_Try it_.
A verbatim repetition of the data below is requested, without images.

_Data supplied_.
● ● ● ● ●

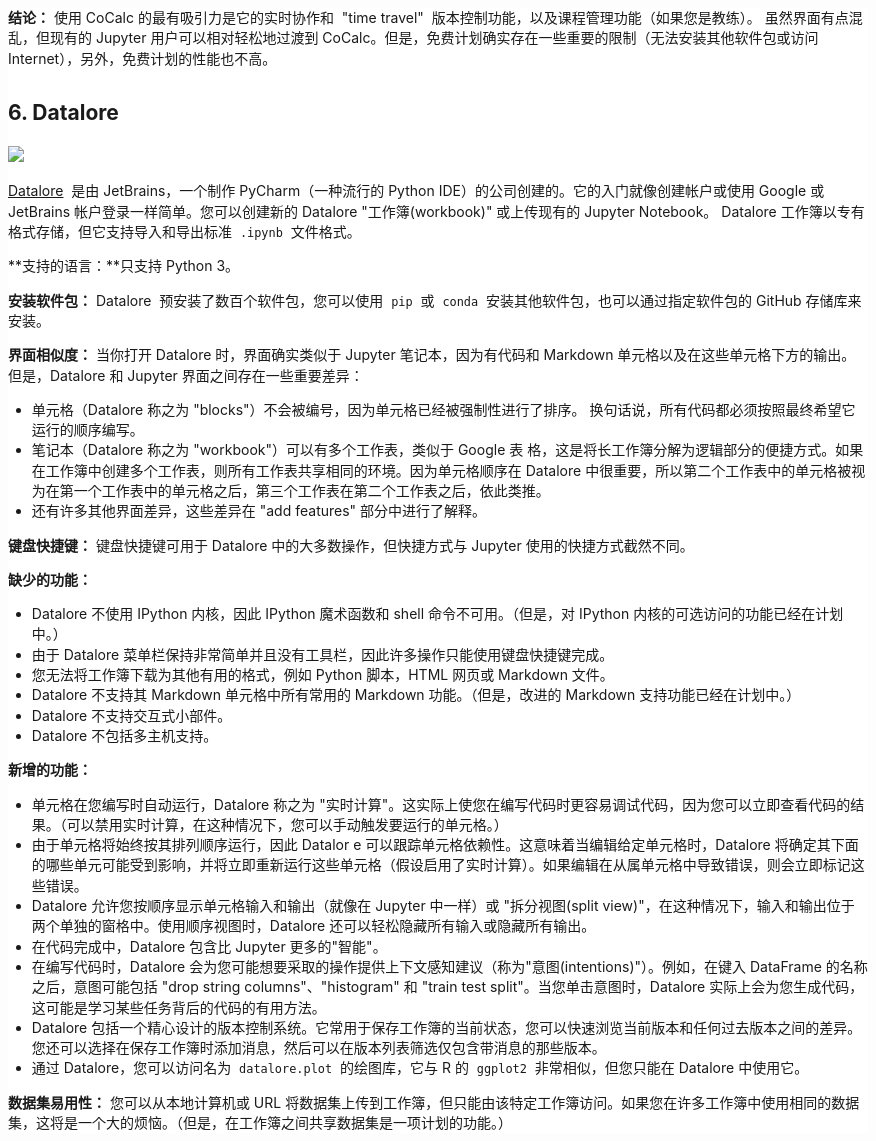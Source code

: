 **结论：**
使用 CoCalc 的最有吸引力是它的实时协作和  "time travel"  版本控制功能，以及课程管理功能（如果您是教练）。 虽然界面有点混乱，但现有的 Jupyter 用户可以相对轻松地过渡到 CoCalc。但是，免费计划确实存在一些重要的限制（无法安装其他软件包或访问 Internet），另外，免费计划的性能也不高。

## 6. Datalore

![](https://shub-1251708715.cos.ap-guangzhou.myqcloud.com/elog-cookbook-img/FqarRqe6A--JlmBCX2nycwxA6gzK.png)

[Datalore](https://datalore.io/)  是由 JetBrains，一个制作 PyCharm（一种流行的 Python IDE）的公司创建的。它的入门就像创建帐户或使用 Google 或 JetBrains 帐户登录一样简单。您可以创建新的 Datalore "工作簿(workbook)" 或上传现有的 Jupyter Notebook。 Datalore 工作簿以专有格式存储，但它支持导入和导出标准  `.ipynb`  文件格式。

**支持的语言：**只支持 Python 3。

**安装软件包：**
Datalore  预安装了数百个软件包，您可以使用  `pip`  或  `conda`  安装其他软件包，也可以通过指定软件包的 GitHub 存储库来安装。

**界面相似度：**
当你打开 Datalore 时，界面确实类似于 Jupyter 笔记本，因为有代码和 Markdown 单元格以及在这些单元格下方的输出。但是，Datalore 和 Jupyter 界面之间存在一些重要差异：

- 单元格（Datalore 称之为 "blocks"）不会被编号，因为单元格已经被强制性进行了排序。 换句话说，所有代码都必须按照最终希望它运行的顺序编写。
- 笔记本（Datalore 称之为 "workbook"）可以有多个工作表，类似于 Google 表 格，这是将长工作簿分解为逻辑部分的便捷方式。如果在工作簿中创建多个工作表，则所有工作表共享相同的环境。因为单元格顺序在 Datalore 中很重要，所以第二个工作表中的单元格被视为在第一个工作表中的单元格之后，第三个工作表在第二个工作表之后，依此类推。
- 还有许多其他界面差异，这些差异在 "add features" 部分中进行了解释。

**键盘快捷键：**
键盘快捷键可用于 Datalore 中的大多数操作，但快捷方式与 Jupyter 使用的快捷方式截然不同。

**缺少的功能：**

- Datalore 不使用 IPython 内核，因此 IPython 魔术函数和 shell 命令不可用。（但是，对 IPython 内核的可选访问的功能已经在计划中。）
- 由于 Datalore 菜单栏保持非常简单并且没有工具栏，因此许多操作只能使用键盘快捷键完成。
- 您无法将工作簿下载为其他有用的格式，例如 Python 脚本，HTML 网页或 Markdown 文件。
- Datalore 不支持其 Markdown 单元格中所有常用的 Markdown 功能。（但是，改进的 Markdown 支持功能已经在计划中。）
- Datalore 不支持交互式小部件。
- Datalore 不包括多主机支持。

**新增的功能：**

- 单元格在您编写时自动运行，Datalore 称之为 "实时计算"。这实际上使您在编写代码时更容易调试代码，因为您可以立即查看代码的结果。（可以禁用实时计算，在这种情况下，您可以手动触发要运行的单元格。）
- 由于单元格将始终按其排列顺序运行，因此 Datalor e 可以跟踪单元格依赖性。这意味着当编辑给定单元格时，Datalore 将确定其下面的哪些单元可能受到影响，并将立即重新运行这些单元格（假设启用了实时计算）。如果编辑在从属单元格中导致错误，则会立即标记这些错误。
- Datalore 允许您按顺序显示单元格输入和输出（就像在 Jupyter 中一样）或 "拆分视图(split view)"，在这种情况下，输入和输出位于两个单独的窗格中。使用顺序视图时，Datalore 还可以轻松隐藏所有输入或隐藏所有输出。
- 在代码完成中，Datalore 包含比 Jupyter 更多的"智能"。
- 在编写代码时，Datalore 会为您可能想要采取的操作提供上下文感知建议（称为"意图(intentions)"）。例如，在键入 DataFrame 的名称之后，意图可能包括 "drop string columns"、"histogram" 和 "train test split"。当您单击意图时，Datalore 实际上会为您生成代码，这可能是学习某些任务背后的代码的有用方法。
- Datalore 包括一个精心设计的版本控制系统。它常用于保存工作簿的当前状态，您可以快速浏览当前版本和任何过去版本之间的差异。您还可以选择在保存工作簿时添加消息，然后可以在版本列表筛选仅包含带消息的那些版本。
- 通过 Datalore，您可以访问名为  `datalore.plot`  的绘图库，它与 R 的  `ggplot2`  非常相似，但您只能在 Datalore 中使用它。

**数据集易用性：**
您可以从本地计算机或 URL 将数据集上传到工作簿，但只能由该特定工作簿访问。如果您在许多工作簿中使用相同的数据集，这将是一个大的烦恼。（但是，在工作簿之间共享数据集是一项计划的功能。）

● ● ● ● ●

_Solved exercise_.
Source code

: **结论：**
使用 CoCalc 的最有吸引力是它的实时协作和  "time travel"  版本控制功能，以及课程管理功能（如果您是教练）。 虽然界面有点混乱，但现有的 Jupyter 用户可以相对轻松地过渡到 CoCalc。但是，免费计划确实存在一些重要的限制（无法安装其他软件包或访问 Internet），另外，免费计划的性能也不高。

## 6. Datalore

![](https://shub-1251708715.cos.ap-guangzhou.myqcloud.com/elog-cookbook-img/FqarRqe6A--JlmBCX2nycwxA6gzK.png)

[Datalore](https://datalore.io/)  是由 JetBrains，一个制作 PyCharm（一种流行的 Python IDE）的公司创建的。它的入门就像创建帐户或使用 Google 或 JetBrains 帐户登录一样简单。您可以创建新的 Datalore "工作簿(workbook)" 或上传现有的 Jupyter Notebook。 Datalore 工作簿以专有格式存储，但它支持导入和导出标准  `.ipynb`  文件格式。

**支持的语言：**只支持 Python 3。

**安装软件包：**
Datalore  预安装了数百个软件包，您可以使用  `pip`  或  `conda`  安装其他软件包，也可以通过指定软件包的 GitHub 存储库来安装。

**界面相似度：**
当你打开 Datalore 时，界面确实类似于 Jupyter 笔记本，因为有代码和 Markdown 单元格以及在这些单元格下方的输出。但是，Datalore 和 Jupyter 界面之间存在一些重要差异：

- 单元格（Datalore 称之为 "blocks"）不会被编号，因为单元格已经被强制性进行了排序。 换句话说，所有代码都必须按照最终希望它运行的顺序编写。
- 笔记本（Datalore 称之为 "workbook"）可以有多个工作表，类似于 Google 表 格，这是将长工作簿分解为逻辑部分的便捷方式。如果在工作簿中创建多个工作表，则所有工作表共享相同的环境。因为单元格顺序在 Datalore 中很重要，所以第二个工作表中的单元格被视为在第一个工作表中的单元格之后，第三个工作表在第二个工作表之后，依此类推。
- 还有许多其他界面差异，这些差异在 "add features" 部分中进行了解释。

**键盘快捷键：**
键盘快捷键可用于 Datalore 中的大多数操作，但快捷方式与 Jupyter 使用的快捷方式截然不同。

**缺少的功能：**

- Datalore 不使用 IPython 内核，因此 IPython 魔术函数和 shell 命令不可用。（但是，对 IPython 内核的可选访问的功能已经在计划中。）
- 由于 Datalore 菜单栏保持非常简单并且没有工具栏，因此许多操作只能使用键盘快捷键完成。
- 您无法将工作簿下载为其他有用的格式，例如 Python 脚本，HTML 网页或 Markdown 文件。
- Datalore 不支持其 Markdown 单元格中所有常用的 Markdown 功能。（但是，改进的 Markdown 支持功能已经在计划中。）
- Datalore 不支持交互式小部件。
- Datalore 不包括多主机支持。

**新增的功能：**

- 单元格在您编写时自动运行，Datalore 称之为 "实时计算"。这实际上使您在编写代码时更容易调试代码，因为您可以立即查看代码的结果。（可以禁用实时计算，在这种情况下，您可以手动触发要运行的单元格。）
- 由于单元格将始终按其排列顺序运行，因此 Datalor e 可以跟踪单元格依赖性。这意味着当编辑给定单元格时，Datalore 将确定其下面的哪些单元可能受到影响，并将立即重新运行这些单元格（假设启用了实时计算）。如果编辑在从属单元格中导致错误，则会立即标记这些错误。
- Datalore 允许您按顺序显示单元格输入和输出（就像在 Jupyter 中一样）或 "拆分视图(split view)"，在这种情况下，输入和输出位于两个单独的窗格中。使用顺序视图时，Datalore 还可以轻松隐藏所有输入或隐藏所有输出。
- 在代码完成中，Datalore 包含比 Jupyter 更多的"智能"。
- 在编写代码时，Datalore 会为您可能想要采取的操作提供上下文感知建议（称为"意图(intentions)"）。例如，在键入 DataFrame 的名称之后，意图可能包括 "drop string columns"、"histogram" 和 "train test split"。当您单击意图时，Datalore 实际上会为您生成代码，这可能是学习某些任务背后的代码的有用方法。
- Datalore 包括一个精心设计的版本控制系统。它常用于保存工作簿的当前状态，您可以快速浏览当前版本和任何过去版本之间的差异。您还可以选择在保存工作簿时添加消息，然后可以在版本列表筛选仅包含带消息的那些版本。
- 通过 Datalore，您可以访问名为  `datalore.plot`  的绘图库，它与 R 的  `ggplot2`  非常相似，但您只能在 Datalore 中使用它。

**数据集易用性：**
您可以从本地计算机或 URL 将数据集上传到工作簿，但只能由该特定工作簿访问。如果您在许多工作簿中使用相同的数据集，这将是一个大的烦恼。（但是，在工作簿之间共享数据集是一项计划的功能。）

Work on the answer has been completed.